The fourth step of 4DX is creating a cadence of accountability. Leaders who wish to accomplish extraordinary goals must regularly analyze data to determine if their efforts are making a difference. The best way to reinforce this habit is with frequent accountability meetings.
Recall in this previous blog post where weekly 1:1 meetings between supervisors and direct reports were encouraged. Bosses who implement the 4DX process will find that these short conversations are the perfect setting to revisit goals and hold employees accountable to their data.
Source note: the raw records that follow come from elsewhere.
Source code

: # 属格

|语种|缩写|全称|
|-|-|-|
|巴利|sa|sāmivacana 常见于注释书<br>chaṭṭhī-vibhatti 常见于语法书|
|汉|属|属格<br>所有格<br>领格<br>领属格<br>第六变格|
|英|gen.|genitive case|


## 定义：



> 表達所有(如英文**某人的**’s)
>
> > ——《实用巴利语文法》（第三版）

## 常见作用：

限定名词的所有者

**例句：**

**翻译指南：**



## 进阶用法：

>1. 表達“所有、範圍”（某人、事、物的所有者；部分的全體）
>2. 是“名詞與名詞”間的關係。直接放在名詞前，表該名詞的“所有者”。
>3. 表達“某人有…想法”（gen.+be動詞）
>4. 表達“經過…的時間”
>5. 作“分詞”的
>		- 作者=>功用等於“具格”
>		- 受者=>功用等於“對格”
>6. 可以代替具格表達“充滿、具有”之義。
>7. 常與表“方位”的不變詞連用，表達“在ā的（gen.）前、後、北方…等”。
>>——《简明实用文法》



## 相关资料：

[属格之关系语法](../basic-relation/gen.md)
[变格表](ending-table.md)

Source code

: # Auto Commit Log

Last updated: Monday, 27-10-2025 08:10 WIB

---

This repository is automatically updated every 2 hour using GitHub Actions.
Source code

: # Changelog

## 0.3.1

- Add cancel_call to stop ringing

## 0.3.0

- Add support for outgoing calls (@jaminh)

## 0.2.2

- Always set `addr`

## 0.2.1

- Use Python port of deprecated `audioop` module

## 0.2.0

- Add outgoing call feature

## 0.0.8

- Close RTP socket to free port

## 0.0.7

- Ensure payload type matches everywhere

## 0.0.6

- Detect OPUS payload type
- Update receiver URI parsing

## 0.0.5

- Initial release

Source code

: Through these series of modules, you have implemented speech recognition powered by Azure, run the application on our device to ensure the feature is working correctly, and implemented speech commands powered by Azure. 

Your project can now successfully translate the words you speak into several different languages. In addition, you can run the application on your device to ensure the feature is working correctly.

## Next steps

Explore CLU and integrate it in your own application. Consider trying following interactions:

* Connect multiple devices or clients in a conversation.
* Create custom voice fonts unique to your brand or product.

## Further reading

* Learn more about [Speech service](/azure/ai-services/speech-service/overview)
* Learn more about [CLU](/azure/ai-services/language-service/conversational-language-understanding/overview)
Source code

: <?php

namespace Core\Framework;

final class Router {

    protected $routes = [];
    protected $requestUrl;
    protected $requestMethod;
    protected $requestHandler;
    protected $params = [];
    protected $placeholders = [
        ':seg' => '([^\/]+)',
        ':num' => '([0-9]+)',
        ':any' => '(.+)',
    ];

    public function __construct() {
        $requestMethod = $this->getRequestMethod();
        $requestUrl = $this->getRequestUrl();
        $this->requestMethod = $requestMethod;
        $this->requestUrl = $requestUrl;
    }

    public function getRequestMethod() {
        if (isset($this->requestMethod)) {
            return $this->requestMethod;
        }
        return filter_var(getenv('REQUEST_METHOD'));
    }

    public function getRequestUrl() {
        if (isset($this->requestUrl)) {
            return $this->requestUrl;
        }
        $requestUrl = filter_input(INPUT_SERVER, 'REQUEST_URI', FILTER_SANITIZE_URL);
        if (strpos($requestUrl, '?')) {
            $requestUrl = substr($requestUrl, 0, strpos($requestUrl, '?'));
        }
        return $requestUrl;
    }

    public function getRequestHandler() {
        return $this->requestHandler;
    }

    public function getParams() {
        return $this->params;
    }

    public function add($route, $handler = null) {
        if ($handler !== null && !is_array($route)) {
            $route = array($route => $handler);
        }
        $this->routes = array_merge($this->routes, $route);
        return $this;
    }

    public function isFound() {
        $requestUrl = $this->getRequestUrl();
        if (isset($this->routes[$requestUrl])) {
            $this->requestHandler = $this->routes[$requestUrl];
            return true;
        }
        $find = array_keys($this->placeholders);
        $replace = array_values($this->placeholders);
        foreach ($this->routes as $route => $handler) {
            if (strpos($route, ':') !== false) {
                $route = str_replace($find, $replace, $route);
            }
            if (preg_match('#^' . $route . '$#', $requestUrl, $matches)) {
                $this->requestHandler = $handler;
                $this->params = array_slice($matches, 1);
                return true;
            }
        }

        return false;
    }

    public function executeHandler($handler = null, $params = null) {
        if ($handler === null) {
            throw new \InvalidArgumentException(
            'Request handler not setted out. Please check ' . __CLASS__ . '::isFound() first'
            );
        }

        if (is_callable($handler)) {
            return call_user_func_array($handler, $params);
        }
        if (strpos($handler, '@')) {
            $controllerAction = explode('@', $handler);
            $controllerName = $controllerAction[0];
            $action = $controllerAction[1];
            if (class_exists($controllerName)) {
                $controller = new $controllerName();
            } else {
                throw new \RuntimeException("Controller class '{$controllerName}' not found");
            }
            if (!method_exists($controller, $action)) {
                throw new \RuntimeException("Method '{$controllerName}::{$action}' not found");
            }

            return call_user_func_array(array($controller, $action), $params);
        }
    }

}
How much time should leaders spend addressing their top priority? Since this goal has been identified as a strategic tipping point for their school, bosses will want to set aside a fair amount of time to complete this work. The 4DX model suggests leaders spend twenty percent of their time on their WIG. However, given the unique demands of educational leadership, five hours a week is perfectly reasonable for school leaders.
You may be thinking, "Five hours a week!? Have you seen my calendar? It's already packed!" Certainly, if you look at your calendar for the next couple weeks, there is a good chance it is full with commitments. But look at your calendar one month from now and what do you notice? It's mostly empty.
Once leaders identify the everyday actions needed to address their biggest goals, they must use their daily calendar (whether it be electronic or handwritten) to block off time to complete this work. Once time has been assigned, leaders must keep this time sacred by scheduling new obligations around their "priority" work hours.
The daily whirlwind has been a part of educational leadership for a long time. And with schools being asked to grapple with more of society’s issues each year, the whirlwind is beginning to feel like a hurricane.
School leaders who are looking to create meaningful change in their buildings can either get swept away by the storm or develop a system allowing them to stay upright in the midst of chaos.